Wetzel went with a recent Sanlorenzo SL88: “Every element – bespoke furniture, furnishing and finishings to lighting and architectural structures – was built from scratch. As a designer, it was very important to keep pushing the creative vision, as well as the technical boundaries. I was able to be as creative and as innovative as I could, and the collaboration with Sanlorenzo Yachts was phenomenal.”
What has been your most difficult yacht project?
Winchester pointed out a problem area: “When clients are not on the same page with each other. But it’s most rewarding when I can bring them together to create their sanctuary.”
For Wetzel, it was the redesign of interiors: “Working around the existing can be challenging, especially when the expectation is high and the budget is low. Was it fun? Always.”
Knowles offers excellent closing advice: “Remember that the yacht design process should feel like a luxury and not a stress on the owner. The right designer will guide you, listen to you and work with you as a partner to develop and create the ideal yacht for your needs.”
Chris Caswell is an award-winning writer and the former editor of several yachting magazines. He has appeared on Oprah as a boating lifestyle expert and hosted the Marine Voyager series on the Speed Channel.
Based on his experience as an internationally award winning designer, Patrick Knowles Designs (PKD) offers two sets of questions for owners considering interior design or redesign.
5 Questions To Ask Yourself
1. Have I set a proper budget I would like the designer to meet?
2. Have I done some research to consider styles and designs I may like?
3. What will be the main use of my yacht? Is it mainly for family travel, long-range expeditions, charters, easy luxury travel or other uses?
4. What components of the yachting experience are most important to me?
5. What specialty items, like high-end art or a wine collection, will be housed in my yacht?
10 Questions To Ask The Designer
1. Why should I hire a yacht designer instead of an interior designer?
2. What is your design process and how will the project management be structured?
3. How often will we be in touch regarding the process and design?
4. What if I don’t know what design style I want at all?
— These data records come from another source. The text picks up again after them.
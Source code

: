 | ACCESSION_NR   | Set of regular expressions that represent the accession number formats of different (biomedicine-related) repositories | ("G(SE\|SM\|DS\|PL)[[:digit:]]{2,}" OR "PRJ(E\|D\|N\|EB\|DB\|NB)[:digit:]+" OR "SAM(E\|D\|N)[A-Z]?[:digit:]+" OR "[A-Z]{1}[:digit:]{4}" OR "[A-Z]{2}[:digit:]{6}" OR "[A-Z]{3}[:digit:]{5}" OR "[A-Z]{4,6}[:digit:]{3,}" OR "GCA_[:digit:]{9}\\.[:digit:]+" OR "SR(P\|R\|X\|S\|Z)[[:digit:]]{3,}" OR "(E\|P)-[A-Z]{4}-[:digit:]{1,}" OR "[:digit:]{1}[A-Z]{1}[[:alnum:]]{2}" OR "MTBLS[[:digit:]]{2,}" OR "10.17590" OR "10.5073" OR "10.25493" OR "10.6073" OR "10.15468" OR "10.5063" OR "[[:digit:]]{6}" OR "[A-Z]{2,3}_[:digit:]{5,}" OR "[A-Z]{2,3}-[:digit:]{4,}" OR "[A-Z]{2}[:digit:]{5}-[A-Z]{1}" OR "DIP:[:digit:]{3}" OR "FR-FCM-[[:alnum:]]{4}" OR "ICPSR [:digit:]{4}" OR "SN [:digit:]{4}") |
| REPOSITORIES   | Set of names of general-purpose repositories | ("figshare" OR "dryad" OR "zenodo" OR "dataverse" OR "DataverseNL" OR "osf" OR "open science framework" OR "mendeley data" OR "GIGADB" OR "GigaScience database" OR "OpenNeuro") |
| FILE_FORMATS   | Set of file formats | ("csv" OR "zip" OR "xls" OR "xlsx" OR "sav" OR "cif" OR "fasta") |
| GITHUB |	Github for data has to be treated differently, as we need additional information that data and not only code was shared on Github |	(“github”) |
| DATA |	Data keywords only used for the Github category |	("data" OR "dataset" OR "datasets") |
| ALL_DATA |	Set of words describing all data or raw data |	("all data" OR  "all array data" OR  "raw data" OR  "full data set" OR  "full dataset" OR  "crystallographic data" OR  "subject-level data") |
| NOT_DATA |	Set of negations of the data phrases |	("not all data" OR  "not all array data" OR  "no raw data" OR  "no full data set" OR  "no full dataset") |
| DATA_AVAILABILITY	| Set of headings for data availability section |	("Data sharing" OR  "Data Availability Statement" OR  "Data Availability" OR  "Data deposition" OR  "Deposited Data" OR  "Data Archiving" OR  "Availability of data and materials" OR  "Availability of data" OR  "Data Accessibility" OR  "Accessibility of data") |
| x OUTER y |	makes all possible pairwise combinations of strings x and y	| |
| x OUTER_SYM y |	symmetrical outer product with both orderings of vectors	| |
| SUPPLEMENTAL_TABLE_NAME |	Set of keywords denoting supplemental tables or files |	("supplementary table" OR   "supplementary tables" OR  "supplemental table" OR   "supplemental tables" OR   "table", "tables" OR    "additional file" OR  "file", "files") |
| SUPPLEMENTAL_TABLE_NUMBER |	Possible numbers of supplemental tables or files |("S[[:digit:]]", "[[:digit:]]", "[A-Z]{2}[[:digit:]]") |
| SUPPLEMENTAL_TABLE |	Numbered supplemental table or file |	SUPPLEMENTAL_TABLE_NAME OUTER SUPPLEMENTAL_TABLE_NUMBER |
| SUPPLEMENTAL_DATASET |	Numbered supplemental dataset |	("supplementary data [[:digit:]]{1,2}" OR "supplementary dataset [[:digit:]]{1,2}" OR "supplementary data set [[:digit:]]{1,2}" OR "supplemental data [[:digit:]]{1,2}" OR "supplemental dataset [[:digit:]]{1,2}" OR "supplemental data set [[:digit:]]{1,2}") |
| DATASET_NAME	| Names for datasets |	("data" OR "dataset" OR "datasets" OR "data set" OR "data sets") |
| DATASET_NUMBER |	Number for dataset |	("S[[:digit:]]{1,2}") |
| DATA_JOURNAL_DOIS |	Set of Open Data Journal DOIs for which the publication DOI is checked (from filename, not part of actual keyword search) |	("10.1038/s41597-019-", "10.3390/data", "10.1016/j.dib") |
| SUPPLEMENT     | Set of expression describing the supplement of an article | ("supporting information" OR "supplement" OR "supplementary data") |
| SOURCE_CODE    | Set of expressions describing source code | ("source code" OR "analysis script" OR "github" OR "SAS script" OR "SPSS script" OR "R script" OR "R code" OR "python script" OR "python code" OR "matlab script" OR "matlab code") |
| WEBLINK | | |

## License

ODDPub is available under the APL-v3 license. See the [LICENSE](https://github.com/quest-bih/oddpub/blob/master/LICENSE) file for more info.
Are you able to help guide me?
5. Do you have vendors and contractors you have worked with previously and will you provide examples of their work before adding them to a project?
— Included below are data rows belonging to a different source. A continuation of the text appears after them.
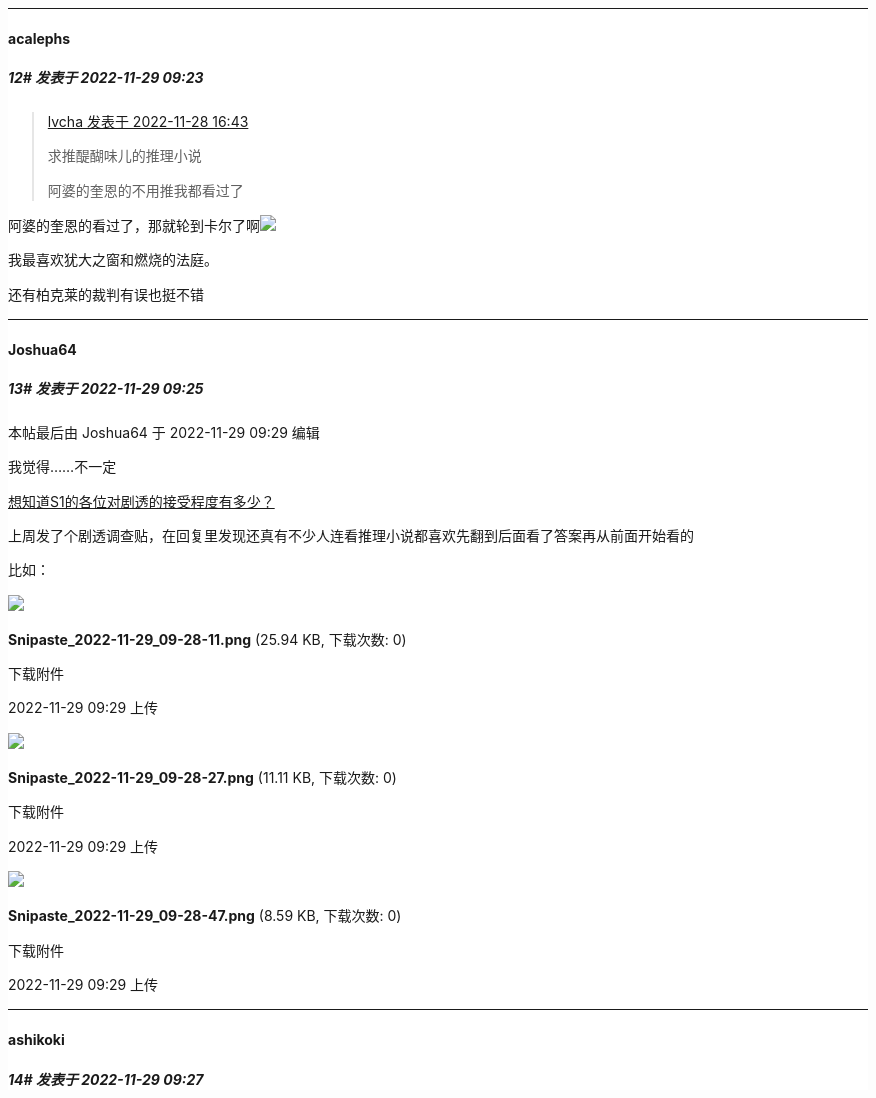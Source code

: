 *****

####  acalephs  
##### 12#       发表于 2022-11-29 09:23

<blockquote><a href="httphttps://bbs.saraba1st.com/2b/forum.php?mod=redirect&amp;goto=findpost&amp;pid=58671973&amp;ptid=2107362" target="_blank">lvcha 发表于 2022-11-28 16:43</a>

求推醍醐味儿的推理小说

阿婆的奎恩的不用推我都看过了</blockquote>
阿婆的奎恩的看过了，那就轮到卡尔了啊<img src="https://static.saraba1st.com/image/smiley/face2017/066.png" referrerpolicy="no-referrer">

我最喜欢犹大之窗和燃烧的法庭。

还有柏克莱的裁判有误也挺不错

*****

####  Joshua64  
##### 13#       发表于 2022-11-29 09:25

 本帖最后由 Joshua64 于 2022-11-29 09:29 编辑 

我觉得……不一定

[想知道S1的各位对剧透的接受程度有多少？](https://bbs.saraba1st.com/2b/thread-2106181-1-1.html)

上周发了个剧透调查贴，在回复里发现还真有不少人连看推理小说都喜欢先翻到后面看了答案再从前面开始看的

比如：

<img src="https://img.saraba1st.com/forum/202211/29/092917pptkekm6dcetkep5.png" referrerpolicy="no-referrer">

<strong>Snipaste_2022-11-29_09-28-11.png</strong> (25.94 KB, 下载次数: 0)

下载附件

2022-11-29 09:29 上传

<img src="https://img.saraba1st.com/forum/202211/29/092917wkzjjllrqhuwuuub.png" referrerpolicy="no-referrer">

<strong>Snipaste_2022-11-29_09-28-27.png</strong> (11.11 KB, 下载次数: 0)

下载附件

2022-11-29 09:29 上传

<img src="https://img.saraba1st.com/forum/202211/29/092917lw6l18j6m83f633r.png" referrerpolicy="no-referrer">

<strong>Snipaste_2022-11-29_09-28-47.png</strong> (8.59 KB, 下载次数: 0)

下载附件

2022-11-29 09:29 上传

*****

####  ashikoki  
##### 14#       发表于 2022-11-29 09:27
6. Can you provide photos and videos of your previous projects in a similar style to what I am looking for?
7. Are you able to show me examples of storage innovations, technical innovations and creative space planning from your previous projects?
8. Can you integrate a specific furniture piece or certain accessories into the design?
9. Beyond interior design, what other services do you offer? (PKD offers designed and manufactured custom furnishing, hardware, china and flatware, crew uniforms and more.)
10. What does the budget look like and how will additional purchases for the project be handled?